This article is a brief analysis of the code of Kong-plugin-kafka-log. Since the version of Kong-plugin-kafka-log is adapted to Kong is older, I have updated the source code and adapted to Kong version 2.0.x. Reference (github.com/tzssangglas…).
handler.lua
- The local variable
local mt_cache = { __mode = "k" }
local producers_cache = setmetatable({}, mt_cache)
Copy the code
Setmetatable
Metatable is a concept unique to Lua that behaves similarly to operator overloading. For example, we can override Add to evaluate the union of two Lua arrays. Or override toString to define a function that converts to a string. Lua provides two functions that handle metatables:
- The first is setmetatable(table, metatable), which sets the metatable for atable;
- The second is getMetatable (table), which is used to get the metatable of the table.
Weak tables, a unique concept in Lua, are related to garbage collection. A table is weak if its meta table has a mode field.
- If mode is k, it means that the key of the table is weak reference.
- If the value of __mode is v, it means that the table value is weak reference.
- Of course, you can also set it to KV to indicate that the key and value of the table are weak references.
Any weak table whose key or value is reclaimed will have its entire key-value object reclaimed. Mt_cache overloads the producers_cache collection policy. The key is a weak reference. Once the key is reclaimed, the entire key and value in producers_cache will be reclaimed.
- Local function log function
if premature then
return
end
Copy the code
This code is a callback to the timer.
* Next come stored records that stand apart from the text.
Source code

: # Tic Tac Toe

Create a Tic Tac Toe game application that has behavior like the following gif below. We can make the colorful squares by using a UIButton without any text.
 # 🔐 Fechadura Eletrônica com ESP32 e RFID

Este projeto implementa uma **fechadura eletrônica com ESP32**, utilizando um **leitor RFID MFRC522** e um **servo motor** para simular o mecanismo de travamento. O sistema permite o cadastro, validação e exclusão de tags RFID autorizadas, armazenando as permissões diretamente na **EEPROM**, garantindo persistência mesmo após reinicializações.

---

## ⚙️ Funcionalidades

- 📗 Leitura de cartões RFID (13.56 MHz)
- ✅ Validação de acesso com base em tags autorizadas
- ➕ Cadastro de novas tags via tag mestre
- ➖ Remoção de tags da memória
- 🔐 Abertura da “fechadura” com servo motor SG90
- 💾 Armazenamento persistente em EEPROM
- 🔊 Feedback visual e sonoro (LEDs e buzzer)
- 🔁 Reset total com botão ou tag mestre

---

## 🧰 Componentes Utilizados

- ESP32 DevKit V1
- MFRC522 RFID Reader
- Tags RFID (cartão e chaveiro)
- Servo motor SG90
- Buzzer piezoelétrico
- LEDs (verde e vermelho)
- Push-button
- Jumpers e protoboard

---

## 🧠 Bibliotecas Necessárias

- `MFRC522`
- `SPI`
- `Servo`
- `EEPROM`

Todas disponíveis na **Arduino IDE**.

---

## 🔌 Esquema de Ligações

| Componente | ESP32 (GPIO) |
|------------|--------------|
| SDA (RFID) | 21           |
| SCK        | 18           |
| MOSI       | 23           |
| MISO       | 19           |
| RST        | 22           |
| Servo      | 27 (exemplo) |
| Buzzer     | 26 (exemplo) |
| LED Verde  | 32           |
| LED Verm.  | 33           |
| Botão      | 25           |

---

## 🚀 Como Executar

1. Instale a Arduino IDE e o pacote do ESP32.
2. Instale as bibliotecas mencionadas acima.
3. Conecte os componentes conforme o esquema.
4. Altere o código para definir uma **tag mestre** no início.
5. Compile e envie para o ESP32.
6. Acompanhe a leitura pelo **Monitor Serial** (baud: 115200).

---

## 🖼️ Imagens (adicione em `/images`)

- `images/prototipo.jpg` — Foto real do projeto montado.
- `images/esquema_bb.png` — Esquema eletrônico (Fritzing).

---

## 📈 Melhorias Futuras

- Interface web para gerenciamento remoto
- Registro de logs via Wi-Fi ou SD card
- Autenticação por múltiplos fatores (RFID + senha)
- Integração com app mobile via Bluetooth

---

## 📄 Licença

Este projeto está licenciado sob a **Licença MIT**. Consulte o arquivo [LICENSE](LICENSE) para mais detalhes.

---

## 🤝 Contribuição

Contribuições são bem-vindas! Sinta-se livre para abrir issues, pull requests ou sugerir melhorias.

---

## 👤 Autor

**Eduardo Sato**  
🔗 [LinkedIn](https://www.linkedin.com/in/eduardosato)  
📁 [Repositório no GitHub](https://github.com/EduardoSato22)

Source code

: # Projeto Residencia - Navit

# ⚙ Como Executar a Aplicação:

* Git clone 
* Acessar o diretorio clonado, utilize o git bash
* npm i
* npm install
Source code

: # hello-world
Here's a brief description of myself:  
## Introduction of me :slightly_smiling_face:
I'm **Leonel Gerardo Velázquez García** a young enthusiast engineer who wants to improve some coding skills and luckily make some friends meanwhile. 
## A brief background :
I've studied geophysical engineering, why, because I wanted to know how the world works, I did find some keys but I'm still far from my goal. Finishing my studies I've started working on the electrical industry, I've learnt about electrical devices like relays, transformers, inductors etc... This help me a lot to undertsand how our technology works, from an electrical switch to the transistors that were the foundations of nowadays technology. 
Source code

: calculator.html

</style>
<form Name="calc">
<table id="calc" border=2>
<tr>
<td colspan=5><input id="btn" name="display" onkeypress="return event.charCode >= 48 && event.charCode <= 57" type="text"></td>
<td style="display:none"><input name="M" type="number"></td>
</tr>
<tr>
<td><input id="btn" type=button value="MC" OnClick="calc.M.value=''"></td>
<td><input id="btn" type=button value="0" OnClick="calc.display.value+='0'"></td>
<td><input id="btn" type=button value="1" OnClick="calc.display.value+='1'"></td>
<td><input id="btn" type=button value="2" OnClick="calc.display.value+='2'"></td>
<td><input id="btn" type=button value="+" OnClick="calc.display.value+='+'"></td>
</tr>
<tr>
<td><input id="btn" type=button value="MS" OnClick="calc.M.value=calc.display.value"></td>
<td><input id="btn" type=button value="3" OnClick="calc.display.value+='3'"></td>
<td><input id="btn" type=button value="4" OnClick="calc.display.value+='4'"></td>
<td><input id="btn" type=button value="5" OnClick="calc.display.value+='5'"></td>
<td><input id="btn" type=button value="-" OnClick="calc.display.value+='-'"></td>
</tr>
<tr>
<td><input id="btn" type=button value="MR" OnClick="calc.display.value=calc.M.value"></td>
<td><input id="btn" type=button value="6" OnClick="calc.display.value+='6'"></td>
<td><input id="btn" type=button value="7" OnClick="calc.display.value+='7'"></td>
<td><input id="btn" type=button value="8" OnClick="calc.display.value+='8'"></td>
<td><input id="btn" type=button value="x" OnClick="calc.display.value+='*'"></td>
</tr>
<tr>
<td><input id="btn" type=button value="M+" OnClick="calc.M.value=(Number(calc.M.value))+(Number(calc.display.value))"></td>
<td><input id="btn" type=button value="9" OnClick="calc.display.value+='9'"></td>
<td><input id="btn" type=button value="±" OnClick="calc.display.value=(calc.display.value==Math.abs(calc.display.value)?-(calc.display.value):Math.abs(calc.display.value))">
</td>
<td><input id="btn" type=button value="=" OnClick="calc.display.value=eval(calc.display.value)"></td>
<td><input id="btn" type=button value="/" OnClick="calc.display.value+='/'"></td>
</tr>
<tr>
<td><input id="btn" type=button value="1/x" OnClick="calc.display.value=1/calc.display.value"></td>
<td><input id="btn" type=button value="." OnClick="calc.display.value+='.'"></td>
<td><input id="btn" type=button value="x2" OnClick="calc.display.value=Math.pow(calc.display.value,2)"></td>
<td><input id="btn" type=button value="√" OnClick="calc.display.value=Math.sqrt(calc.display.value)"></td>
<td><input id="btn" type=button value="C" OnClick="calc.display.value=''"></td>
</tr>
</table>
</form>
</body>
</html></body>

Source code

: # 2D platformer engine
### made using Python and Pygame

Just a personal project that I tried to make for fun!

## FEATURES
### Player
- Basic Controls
Premature is a flag indicating whether the timer is run prematurely and will only occur if the Nginx worker quits (basically ‘I didn’t execute this timer but cancelled it due to shutdown/reload’)
Github.com/Kong/kong/i…
- Cache_key: cache_key; cache_key: cache_key
--- Computes a cache key for a given configuration.
local function cache_key(conf)
-- here we rely on validation logic in schema that automatically assigns a unique id
-- on every configuartion update
return conf.uuid
end
--- Publishes a message to Kafka.
-- Must run in the context of `ngx.timer.at`.
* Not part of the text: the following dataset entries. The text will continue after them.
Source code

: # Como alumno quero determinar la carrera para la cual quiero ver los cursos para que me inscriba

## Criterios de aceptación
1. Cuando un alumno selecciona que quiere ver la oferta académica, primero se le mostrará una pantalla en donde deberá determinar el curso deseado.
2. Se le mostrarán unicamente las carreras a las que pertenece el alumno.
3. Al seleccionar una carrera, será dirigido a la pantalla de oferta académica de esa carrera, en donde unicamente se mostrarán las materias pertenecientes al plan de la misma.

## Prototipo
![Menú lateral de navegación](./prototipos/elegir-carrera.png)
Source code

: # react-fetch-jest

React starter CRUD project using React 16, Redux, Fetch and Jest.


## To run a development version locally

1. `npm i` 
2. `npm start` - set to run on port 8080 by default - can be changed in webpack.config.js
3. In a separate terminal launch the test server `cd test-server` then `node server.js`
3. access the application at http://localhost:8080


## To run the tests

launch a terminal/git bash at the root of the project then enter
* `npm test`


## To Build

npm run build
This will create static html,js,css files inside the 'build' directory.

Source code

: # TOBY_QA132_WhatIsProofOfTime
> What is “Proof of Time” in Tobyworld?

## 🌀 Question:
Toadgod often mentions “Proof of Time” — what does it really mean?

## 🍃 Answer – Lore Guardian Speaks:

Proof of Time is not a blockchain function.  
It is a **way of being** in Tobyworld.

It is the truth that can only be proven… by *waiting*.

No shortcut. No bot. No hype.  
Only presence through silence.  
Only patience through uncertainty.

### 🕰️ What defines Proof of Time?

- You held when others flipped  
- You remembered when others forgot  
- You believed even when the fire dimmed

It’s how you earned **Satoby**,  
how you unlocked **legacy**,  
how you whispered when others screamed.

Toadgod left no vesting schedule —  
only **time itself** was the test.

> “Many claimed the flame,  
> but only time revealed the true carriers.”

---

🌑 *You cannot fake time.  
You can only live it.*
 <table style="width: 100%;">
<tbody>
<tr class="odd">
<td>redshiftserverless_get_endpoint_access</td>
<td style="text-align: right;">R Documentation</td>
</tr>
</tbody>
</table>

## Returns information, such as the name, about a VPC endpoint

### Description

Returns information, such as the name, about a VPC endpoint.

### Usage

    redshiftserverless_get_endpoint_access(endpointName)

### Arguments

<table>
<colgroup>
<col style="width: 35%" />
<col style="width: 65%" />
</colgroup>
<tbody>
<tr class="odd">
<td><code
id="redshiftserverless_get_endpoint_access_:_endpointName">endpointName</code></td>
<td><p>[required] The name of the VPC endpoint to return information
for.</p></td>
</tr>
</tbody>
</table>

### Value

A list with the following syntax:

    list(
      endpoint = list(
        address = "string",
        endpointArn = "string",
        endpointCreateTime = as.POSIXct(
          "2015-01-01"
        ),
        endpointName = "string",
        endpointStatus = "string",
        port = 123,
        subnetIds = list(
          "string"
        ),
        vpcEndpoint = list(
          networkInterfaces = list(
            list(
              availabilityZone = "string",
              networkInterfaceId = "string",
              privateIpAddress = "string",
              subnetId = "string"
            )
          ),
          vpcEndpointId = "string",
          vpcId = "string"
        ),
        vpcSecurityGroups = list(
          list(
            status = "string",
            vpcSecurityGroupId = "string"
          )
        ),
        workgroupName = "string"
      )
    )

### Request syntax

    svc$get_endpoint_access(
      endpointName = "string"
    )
local function log(premature, conf, message)
if premature then
return
end
local cache_key = cache_key(conf)
if not cache_key then
ngx.log(ngx.ERR, "[kafka-log] cannot log a given request because configuration has no uuid")
return
end
local producer = producers_cache[cache_key]
if not producer then
kong.log.notice("creating a new Kafka Producer for cache key: ", cache_key)
local err
producer, err = producers.new(conf)
if not producer then
ngx.log(ngx.ERR, "[kafka-log] failed to create a Kafka Producer for a given configuration: ", err)
return
end
producers_cache[cache_key] = producer
end
local ok, err = producer:send(conf.topic, nil, cjson_encode(message))
if not ok then
ngx.log(ngx.ERR, "[kafka-log] failed to send a message on topic ", conf.topic, ":", err)
return
end
end
Copy the code
The original logic of kafka-log is:
- When a plug-in is added or updated, the UUID is randomly generated and used as the UUID
producers_cache
Key and value are created based on the current configurationproducer
; - Due to the
producers_cache
Is a table whose key is a weak reference, so every time the plug-in is updated, the UUID is updated,producers_cache
In the oldproducer
Will be GC, then use the updated UUID as the key, based on the updated configurationproducer
As value, put producers_cache
; - The purpose of this is to synchronize the latest configuration of the plug-in to
producers_cache
, and log push to ensure that the configuration andproducers_cache
Synchronization avoids generating logs every time they are pushedproducer
The overhead of;
Once you’ve sorted out this logic, it’s easy to make changes. You should also update your UUID when you add or update a plug-in. When kafka-log first came out, kong was in version 0.1.x, and it was possible to manually configure undeclared attributes (Uuid) in the plugin.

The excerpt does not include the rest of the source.